The food, pharmaceutical, and materials science industries, among others, analyze different particle sizes during their research and manufacturing processes. This essential step can be conducted with the help of the right equipment. One must consider the samples, particle dimensions, and test scope. Some popular options or techniques are:
- Dynamic light scattering (DLS)
- Static light scattering (SLS)
- Direct image analysis
- Laser diffraction
- The contribution of different methods in particle size analysis
Each of these methods differently contributes to the ultimate goal. However, choosing the proper technique is crucial. For example, sieve analysis is an old method that uses different mesh-sized sieves to separate a sample by particle size. It continues until the smallest mesh size is reached. You can use sieves and sieve shakers to analyze particle sizes ranging from 20 μm to 125 mm. Agriculture, mining, and construction sectors rely on this system.

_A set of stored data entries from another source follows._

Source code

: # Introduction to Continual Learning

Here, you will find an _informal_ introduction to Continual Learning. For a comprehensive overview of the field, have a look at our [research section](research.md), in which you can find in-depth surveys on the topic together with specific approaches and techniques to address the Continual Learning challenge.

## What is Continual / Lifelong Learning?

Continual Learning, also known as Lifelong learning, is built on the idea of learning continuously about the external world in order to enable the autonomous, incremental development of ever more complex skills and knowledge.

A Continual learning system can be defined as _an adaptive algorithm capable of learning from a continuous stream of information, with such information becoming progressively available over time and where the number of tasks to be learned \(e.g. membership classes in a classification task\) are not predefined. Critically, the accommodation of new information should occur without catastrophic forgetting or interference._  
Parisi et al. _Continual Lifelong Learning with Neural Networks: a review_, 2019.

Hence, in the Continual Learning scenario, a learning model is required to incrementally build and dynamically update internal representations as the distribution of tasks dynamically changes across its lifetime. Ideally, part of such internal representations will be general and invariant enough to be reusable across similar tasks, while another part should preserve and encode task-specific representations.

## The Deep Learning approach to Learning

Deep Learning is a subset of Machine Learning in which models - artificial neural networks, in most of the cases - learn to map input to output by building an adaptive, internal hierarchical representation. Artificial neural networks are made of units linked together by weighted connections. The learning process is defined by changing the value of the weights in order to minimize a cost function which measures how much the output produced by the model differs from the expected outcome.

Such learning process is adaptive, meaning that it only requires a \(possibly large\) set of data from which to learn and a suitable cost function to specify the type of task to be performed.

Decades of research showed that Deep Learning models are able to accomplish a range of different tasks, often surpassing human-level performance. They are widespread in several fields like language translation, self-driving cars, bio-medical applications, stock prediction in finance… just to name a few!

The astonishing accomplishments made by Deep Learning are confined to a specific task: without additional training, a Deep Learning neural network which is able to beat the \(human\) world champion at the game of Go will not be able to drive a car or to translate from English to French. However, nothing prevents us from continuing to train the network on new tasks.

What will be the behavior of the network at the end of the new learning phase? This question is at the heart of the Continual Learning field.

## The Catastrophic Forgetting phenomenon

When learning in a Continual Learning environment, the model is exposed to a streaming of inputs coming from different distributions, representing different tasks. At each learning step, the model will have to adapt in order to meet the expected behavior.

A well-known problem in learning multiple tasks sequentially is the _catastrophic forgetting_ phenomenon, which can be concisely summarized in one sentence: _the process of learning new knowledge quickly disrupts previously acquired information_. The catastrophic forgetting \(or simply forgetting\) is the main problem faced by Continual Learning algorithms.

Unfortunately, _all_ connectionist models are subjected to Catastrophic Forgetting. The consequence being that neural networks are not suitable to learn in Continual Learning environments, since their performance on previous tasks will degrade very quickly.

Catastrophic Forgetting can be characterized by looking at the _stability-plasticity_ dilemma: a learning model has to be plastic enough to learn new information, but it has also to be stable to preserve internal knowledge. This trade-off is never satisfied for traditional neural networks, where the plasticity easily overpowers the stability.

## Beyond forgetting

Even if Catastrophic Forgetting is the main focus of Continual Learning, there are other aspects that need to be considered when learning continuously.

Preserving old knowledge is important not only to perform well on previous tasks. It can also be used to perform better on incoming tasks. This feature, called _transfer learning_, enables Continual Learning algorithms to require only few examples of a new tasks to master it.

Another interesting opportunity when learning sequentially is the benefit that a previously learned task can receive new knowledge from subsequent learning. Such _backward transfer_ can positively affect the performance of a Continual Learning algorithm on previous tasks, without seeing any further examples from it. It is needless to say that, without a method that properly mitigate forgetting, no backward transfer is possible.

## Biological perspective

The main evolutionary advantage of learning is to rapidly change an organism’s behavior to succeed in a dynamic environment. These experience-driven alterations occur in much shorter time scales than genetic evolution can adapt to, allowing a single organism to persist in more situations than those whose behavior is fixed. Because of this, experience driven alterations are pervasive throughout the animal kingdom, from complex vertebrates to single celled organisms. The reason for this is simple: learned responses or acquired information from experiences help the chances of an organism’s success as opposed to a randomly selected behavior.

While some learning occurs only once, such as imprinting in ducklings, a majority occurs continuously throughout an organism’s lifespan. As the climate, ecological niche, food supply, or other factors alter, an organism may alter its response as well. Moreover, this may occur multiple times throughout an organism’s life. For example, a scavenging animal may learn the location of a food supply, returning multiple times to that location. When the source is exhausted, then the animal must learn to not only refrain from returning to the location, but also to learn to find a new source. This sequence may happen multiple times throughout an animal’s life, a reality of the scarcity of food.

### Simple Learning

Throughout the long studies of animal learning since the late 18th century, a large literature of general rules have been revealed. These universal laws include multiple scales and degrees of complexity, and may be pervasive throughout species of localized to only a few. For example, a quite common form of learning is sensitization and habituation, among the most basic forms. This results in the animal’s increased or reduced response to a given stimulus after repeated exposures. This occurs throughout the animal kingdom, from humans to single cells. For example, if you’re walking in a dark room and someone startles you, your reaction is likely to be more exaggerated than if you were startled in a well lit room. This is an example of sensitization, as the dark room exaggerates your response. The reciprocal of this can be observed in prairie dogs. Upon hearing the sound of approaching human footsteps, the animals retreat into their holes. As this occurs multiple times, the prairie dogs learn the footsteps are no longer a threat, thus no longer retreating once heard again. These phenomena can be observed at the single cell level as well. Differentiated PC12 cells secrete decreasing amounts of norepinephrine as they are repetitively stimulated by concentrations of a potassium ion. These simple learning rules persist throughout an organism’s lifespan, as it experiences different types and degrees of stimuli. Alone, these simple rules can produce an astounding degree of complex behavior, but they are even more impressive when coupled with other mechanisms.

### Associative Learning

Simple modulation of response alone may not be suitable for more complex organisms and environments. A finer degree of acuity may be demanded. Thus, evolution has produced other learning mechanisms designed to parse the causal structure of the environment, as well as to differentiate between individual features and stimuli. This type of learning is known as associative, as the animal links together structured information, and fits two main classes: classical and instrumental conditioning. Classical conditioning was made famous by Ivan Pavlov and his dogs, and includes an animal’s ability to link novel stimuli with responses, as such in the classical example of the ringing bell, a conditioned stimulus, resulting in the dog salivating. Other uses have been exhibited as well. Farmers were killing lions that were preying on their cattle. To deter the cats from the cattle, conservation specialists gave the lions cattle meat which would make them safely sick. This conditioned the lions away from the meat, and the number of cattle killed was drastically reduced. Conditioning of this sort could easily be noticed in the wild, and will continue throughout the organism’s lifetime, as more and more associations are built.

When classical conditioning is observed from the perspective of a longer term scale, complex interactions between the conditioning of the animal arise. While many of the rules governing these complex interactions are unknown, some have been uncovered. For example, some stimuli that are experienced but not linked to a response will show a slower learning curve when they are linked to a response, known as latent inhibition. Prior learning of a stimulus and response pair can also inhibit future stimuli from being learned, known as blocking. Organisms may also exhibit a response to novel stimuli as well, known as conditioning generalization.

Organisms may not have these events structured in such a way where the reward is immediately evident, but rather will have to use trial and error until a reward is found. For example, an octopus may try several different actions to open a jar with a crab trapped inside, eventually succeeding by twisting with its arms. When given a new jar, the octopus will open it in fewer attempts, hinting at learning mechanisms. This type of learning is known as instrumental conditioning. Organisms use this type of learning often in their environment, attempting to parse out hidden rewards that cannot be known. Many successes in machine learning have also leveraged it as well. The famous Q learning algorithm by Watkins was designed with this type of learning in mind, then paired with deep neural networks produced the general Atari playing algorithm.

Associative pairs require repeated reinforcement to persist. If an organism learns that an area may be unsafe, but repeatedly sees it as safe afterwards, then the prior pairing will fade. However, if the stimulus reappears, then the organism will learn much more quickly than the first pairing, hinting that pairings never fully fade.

The laser diffraction method includes tracking the scattered laser beam patterns through the distributed particle sample to estimate the particle size. These analyzers can calculate the size of particles from 0.1 μm to 3 mm. Cosmetic, food, and pharma industries use them for emulsions and powdery materials. However, advanced techniques like DLS monitor the fluctuating strength of the scattered light produced by Brownian motion in suspended particles. These fluctuations help estimate the distribution of particle sizes. A unique type of dynamic light scattering instrument is used for this. You can refer to them as DLS analyzers. If you pick the right equipment, you can measure particles from 1nm to 10μm. This technique can analyze suspended particles like proteins, nanoparticles, and more. Let’s learn more about this widely used process.
- Overview of dynamic light scattering
DLS instruments can track the particles’ Brownian motion. This scientific concept reveals that tiny particles will rush while the bigger ones glide slowly in a liquid. When light is scattered or diffused by particles, you get information about dispersion speed and the size distribution. As hinted earlier, you can use this method to examine and characterize highly concentrated or diluted nanoparticles. You can also learn about molecular concentration and weight that can change the particles’ behavior in a solution.
- A few technical details about DLS
The instrument used in this technique can record the optical scattering signal to measure the motion of the particles. Earlier models could capture this from a fixed angle. However, newer models are much more advanced. You can use them to track particle movement from various angles. It can enable you to simultaneously examine a sample’s large and small particles. It also increases the reliability of the results because the chances of going wrong with your analysis are slim. Do you work with complicated biological samples or polydisperse formulations? In that case, modern DLS instruments are worth considering.
You can depend on DLS instruments to estimate the average particle size and size variation in suspended form. The results can be achieved faster without requiring much sample preparation. Since it’s also a non-invasive process, your samples will be protected. They will not undergo physical changes due to damage or disturbance. You cannot expect this with processes like electron microscopy. Nevertheless, choose your equipment wisely. The manufacturing company should be well-established.